Clients requiring approved vendors to utilize bounty jobs

Hi Folks;
Happy New Year!
A large and steady client for over a decade is requiring its vendors to use the bounty portal.
As a seasoned recruiter I find no value in bounty and it takes out the human element and surtaxes my fee.
Has anyone had this experience and how did they remedy the situation?
Thank you!
Sal

Views: 1074

Comment by Mike Hard on January 6, 2010 at 5:10pm
I should have mentioned – my email is mike@bountyjobs.com. If anyone is open to it, I’d like to hear your feedback. I need to add a picture too - Slouch I'm working on that.
Comment by Slouch on January 6, 2010 at 5:13pm
Nice of you to join us here Mike. I'd love to meet you on the phone soon. Jeremy never liked talking to me.
Comment by Mike Hard on January 6, 2010 at 5:17pm
Hey Slouch - love to chat. I'll connect offline. I like talking - may be hard to shut me up.
Comment by Judy Lewallen on January 6, 2010 at 5:17pm
yes Mike I also appreciate the posts
Comment by Terry Penn on January 6, 2010 at 5:24pm
I just got email on a new opening with Bounty.
Comment by Joshua Letourneau on January 7, 2010 at 8:50am
Imho, BountyJobs is a great place to forward "overflow" or silver-medalists. Since you're not expecting feedback or anyone to get back to you anyway, you don't have much to lose.

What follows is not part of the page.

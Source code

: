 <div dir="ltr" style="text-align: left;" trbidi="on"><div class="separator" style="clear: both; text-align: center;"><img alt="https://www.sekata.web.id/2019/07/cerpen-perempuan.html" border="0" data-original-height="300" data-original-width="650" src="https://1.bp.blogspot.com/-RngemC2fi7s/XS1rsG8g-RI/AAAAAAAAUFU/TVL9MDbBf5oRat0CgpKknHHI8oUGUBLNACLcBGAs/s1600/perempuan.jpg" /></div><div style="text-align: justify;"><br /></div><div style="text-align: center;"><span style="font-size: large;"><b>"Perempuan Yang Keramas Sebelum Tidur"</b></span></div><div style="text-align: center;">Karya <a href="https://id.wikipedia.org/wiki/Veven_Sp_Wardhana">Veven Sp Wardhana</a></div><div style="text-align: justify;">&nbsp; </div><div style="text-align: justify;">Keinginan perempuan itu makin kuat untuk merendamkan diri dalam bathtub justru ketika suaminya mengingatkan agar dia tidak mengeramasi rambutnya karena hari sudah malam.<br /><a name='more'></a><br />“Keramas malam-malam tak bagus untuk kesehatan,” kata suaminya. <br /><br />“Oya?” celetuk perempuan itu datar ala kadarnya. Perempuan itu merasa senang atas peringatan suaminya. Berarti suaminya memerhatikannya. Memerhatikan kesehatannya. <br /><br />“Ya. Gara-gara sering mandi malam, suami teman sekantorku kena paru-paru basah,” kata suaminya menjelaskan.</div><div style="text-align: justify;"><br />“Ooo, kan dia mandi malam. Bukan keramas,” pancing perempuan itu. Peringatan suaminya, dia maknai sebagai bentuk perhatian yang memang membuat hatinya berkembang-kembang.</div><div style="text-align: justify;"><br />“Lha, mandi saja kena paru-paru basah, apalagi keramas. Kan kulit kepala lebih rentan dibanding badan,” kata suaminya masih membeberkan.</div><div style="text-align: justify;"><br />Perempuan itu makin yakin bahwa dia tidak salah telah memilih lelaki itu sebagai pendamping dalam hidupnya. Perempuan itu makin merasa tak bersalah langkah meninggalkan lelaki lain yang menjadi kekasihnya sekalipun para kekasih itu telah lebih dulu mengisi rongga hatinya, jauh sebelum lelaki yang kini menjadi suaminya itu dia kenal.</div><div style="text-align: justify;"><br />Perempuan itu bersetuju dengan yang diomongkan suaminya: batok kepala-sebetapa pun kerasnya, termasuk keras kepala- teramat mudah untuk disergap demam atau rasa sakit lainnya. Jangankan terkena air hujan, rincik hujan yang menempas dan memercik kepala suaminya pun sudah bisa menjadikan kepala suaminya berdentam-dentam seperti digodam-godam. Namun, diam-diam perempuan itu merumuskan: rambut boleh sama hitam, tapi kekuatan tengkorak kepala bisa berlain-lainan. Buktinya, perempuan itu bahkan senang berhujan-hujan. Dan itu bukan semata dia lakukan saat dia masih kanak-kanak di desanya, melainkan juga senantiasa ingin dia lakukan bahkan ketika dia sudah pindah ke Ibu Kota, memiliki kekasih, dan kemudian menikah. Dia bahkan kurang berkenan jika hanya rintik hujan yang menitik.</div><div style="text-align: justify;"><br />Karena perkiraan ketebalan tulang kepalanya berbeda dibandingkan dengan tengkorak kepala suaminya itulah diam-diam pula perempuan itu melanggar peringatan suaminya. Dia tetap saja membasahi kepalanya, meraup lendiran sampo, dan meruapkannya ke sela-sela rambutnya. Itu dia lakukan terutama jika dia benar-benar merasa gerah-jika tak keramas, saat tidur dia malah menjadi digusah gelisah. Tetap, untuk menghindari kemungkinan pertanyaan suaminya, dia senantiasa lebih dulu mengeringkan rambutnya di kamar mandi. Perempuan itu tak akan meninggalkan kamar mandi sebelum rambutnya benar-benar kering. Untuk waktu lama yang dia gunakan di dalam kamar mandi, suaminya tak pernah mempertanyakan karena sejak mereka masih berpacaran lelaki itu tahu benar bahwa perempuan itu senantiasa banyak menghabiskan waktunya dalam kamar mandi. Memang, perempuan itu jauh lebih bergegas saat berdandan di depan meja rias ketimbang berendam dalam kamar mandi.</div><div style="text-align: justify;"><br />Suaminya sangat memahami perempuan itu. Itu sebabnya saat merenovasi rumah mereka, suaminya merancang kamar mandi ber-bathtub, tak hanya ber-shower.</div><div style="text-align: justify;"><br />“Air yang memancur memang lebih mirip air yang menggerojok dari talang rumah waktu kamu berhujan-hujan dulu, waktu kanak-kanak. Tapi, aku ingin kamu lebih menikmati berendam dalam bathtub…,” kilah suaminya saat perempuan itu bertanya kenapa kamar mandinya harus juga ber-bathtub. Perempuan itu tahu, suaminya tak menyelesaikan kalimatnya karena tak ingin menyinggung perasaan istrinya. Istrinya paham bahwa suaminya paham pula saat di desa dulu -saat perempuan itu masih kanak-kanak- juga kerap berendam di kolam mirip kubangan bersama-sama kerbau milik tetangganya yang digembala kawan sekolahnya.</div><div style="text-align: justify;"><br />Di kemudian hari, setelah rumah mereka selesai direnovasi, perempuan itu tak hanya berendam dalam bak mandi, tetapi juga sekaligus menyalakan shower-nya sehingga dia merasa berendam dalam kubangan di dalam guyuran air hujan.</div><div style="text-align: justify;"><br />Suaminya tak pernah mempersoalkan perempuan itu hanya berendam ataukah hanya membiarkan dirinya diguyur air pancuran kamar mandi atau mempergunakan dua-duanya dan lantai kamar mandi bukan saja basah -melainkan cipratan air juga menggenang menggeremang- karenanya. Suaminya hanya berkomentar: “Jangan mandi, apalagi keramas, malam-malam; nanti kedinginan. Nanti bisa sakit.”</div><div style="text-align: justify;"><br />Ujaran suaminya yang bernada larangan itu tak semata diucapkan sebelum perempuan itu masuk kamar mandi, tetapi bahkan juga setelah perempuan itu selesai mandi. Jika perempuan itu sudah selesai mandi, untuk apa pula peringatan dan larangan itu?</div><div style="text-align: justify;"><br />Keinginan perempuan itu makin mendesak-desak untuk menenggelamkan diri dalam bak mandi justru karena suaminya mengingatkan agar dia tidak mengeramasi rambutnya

Just beware of Contract Recruiters working at the "Clients" who are taking your same candidates (that you sub'd them) and re-submitting them to other jobs on BJ. Don't laugh - I had it happen to me. I packed up and rolled out when one of their VPs wrote me, "that's how life is in the recruiting world." Such a poor and laissez-faire outlook on our space was a negative signal, especially coming from Upper Mgmt. I knew it was just a matter of time before most of the investor capital was blown at that point.

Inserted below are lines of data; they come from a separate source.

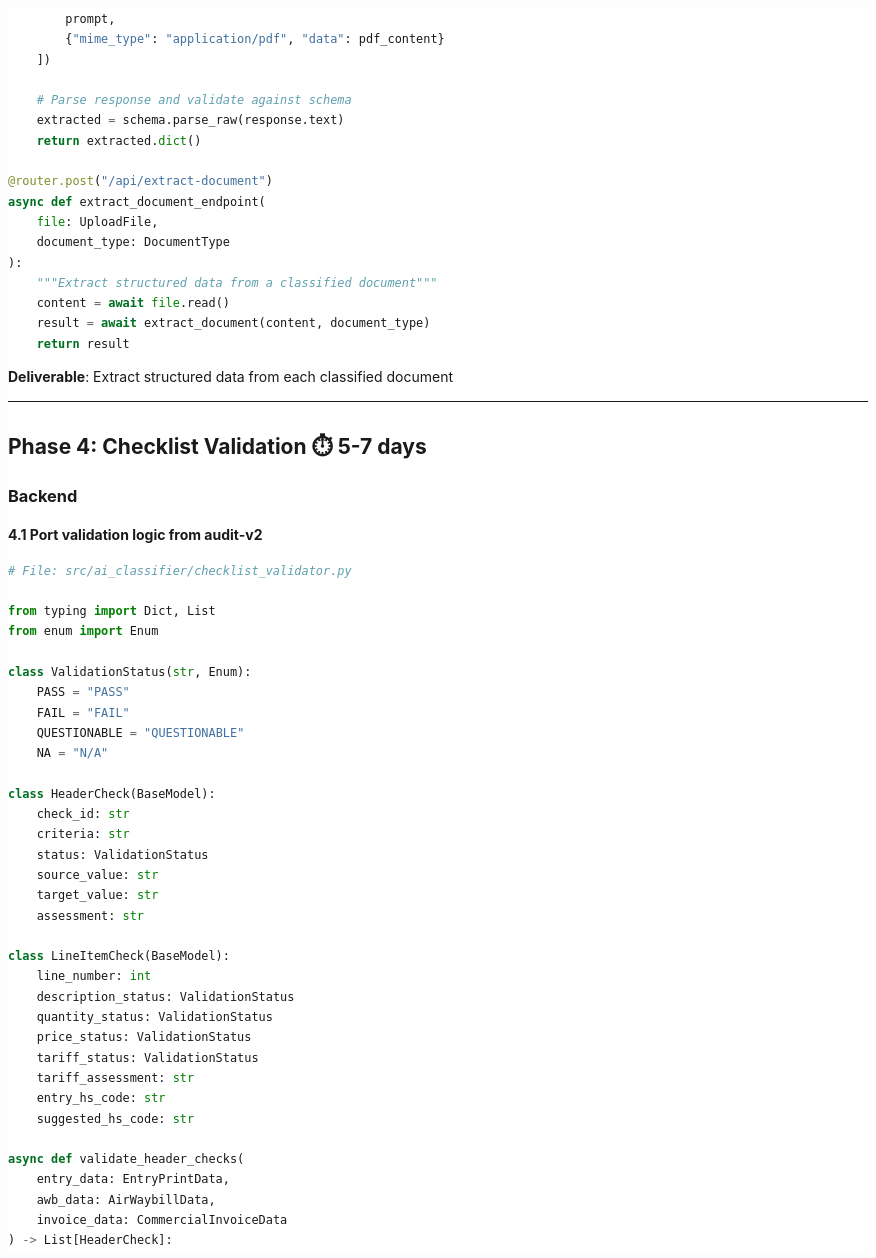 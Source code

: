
 ```python
        prompt,
        {"mime_type": "application/pdf", "data": pdf_content}
    ])
    
    # Parse response and validate against schema
    extracted = schema.parse_raw(response.text)
    return extracted.dict()

@router.post("/api/extract-document")
async def extract_document_endpoint(
    file: UploadFile,
    document_type: DocumentType
):
    """Extract structured data from a classified document"""
    content = await file.read()
    result = await extract_document(content, document_type)
    return result
```

**Deliverable**: Extract structured data from each classified document

---

## Phase 4: Checklist Validation ⏱️ 5-7 days

### Backend

**4.1 Port validation logic from audit-v2**
```python
# File: src/ai_classifier/checklist_validator.py

from typing import Dict, List
from enum import Enum

class ValidationStatus(str, Enum):
    PASS = "PASS"
    FAIL = "FAIL"
    QUESTIONABLE = "QUESTIONABLE"
    NA = "N/A"

class HeaderCheck(BaseModel):
    check_id: str
    criteria: str
    status: ValidationStatus
    source_value: str
    target_value: str
    assessment: str

class LineItemCheck(BaseModel):
    line_number: int
    description_status: ValidationStatus
    quantity_status: ValidationStatus
    price_status: ValidationStatus
    tariff_status: ValidationStatus
    tariff_assessment: str
    entry_hs_code: str
    suggested_hs_code: str

async def validate_header_checks(
    entry_data: EntryPrintData,
    awb_data: AirWaybillData,
    invoice_data: CommercialInvoiceData
) -> List[HeaderCheck]:
```
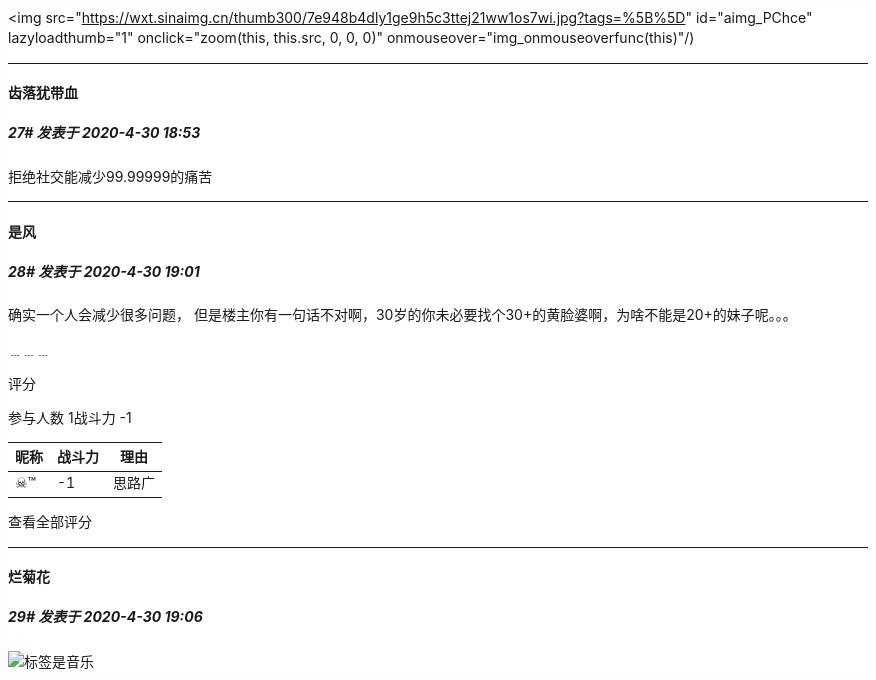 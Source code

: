 
<img src="https://wxt.sinaimg.cn/thumb300/7e948b4dly1ge9h5c3ttej21ww1os7wi.jpg?tags=%5B%5D" id="aimg_PChce" lazyloadthumb="1" onclick="zoom(this, this.src, 0, 0, 0)" onmouseover="img_onmouseoverfunc(this)"/)







-----

####  齿落犹带血  
##### 27#       发表于 2020-4-30 18:53




拒绝社交能减少99.99999的痛苦







-----

####  是风  
##### 28#       发表于 2020-4-30 19:01




确实一个人会减少很多问题， 但是楼主你有一句话不对啊，30岁的你未必要找个30+的黄脸婆啊，为啥不能是20+的妹子呢。。。



﹍﹍﹍

评分





 参与人数 1战斗力 -1

|昵称|战斗力|理由|
|----|---|---|
| ☠™|-1|思路广|



查看全部评分






-----

####  烂菊花  
##### 29#       发表于 2020-4-30 19:06



<img src="https://static.saraba1st.com/image/smiley/face2017/066.png" referrerpolicy="no-referrer">标签是音乐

I don't have to tell the real movers & shakers (the real headhunters) that search assignments coming in through any online VMS cannot, by definition, be an A-level search. That means you don't spin your wheels actively recruiting on them . . . but you have nothing to lose to run through your applicant database and see who might be a fit.

Mike, kudos on coming out - I don't need to tell you that BJ's reputation has went to you-know-what, but you seem well-served to start trudging up the steep incline of turning your market perception around. I wish you the very best and will stay tuned in. It appears you understand that without us, you have nothing but content (job reqs) sitting out there in the hopes that someone will work on them.

P.S. Let your business development people know that active recruiting doesn't happen in circumstances where there is little to no communication between Client and Headhunter. (i.e. 2-line email responses or mass emails 2 months after you've sent in a candidate isn't communication.) BJ will continue down the same old path unless this improves. Relationships and communication are everything in this business, which is again why I say Kudos to you for your mea-culpa.

P.S.S. Harvard and Yale are both impressive.
Comment by Salvatore Petrara, CPC on January 7, 2010 at 10:28am
Hey Jerry, likewise!
Happy New Year, good luck with your Colts!
It is good to see things picking up!!
As for Mike Hard you seem like a turnaround executive and I wish you much success and luck with BJ.
Perhaps you are what they need. No one can argue that the concept is a great one, a true exchange of buyers and sellers...
Albeit my exposure (although limited) has not been positive.
Perhaps you are the Mike Holmgren of internet marketing!!
Best of luck
Comment by PAUL FOREL on March 2, 2014 at 6:49am

Salvatore...

Hello, I am new here and am just now seeing this post of yours.

"...how did they remedy the situation?..."

That's easy as pie, Salvatore!

You have two choices in this case- the same two choices you have always had when dealing with certain client issues that don't suit you:

1.  Overcome their objection to not having you as their assigned recruiting resource;

or

2.  They now become a source instead of a client.

We can go on and on with this by addressing the myriad of reasons the company has made this decision (and you should, by all means) but the bottom line is that if they do not see you as a value-added recruiting resource -however you might define that- then the very nature of executive search manifests itself in the most basic form possible: they become a company from whom you recruit for your clients who do value you as their vendor of recruiting services.

This is not rocket science, Salvatore.

Frankly, I'd rather eat oatmeal than allow myself to be herded into using one of these bottom-feeder recruiting tools.

Job Orders/Search Assignments are everywhere, Sal.

Go find yourself another client if you cannot fix this.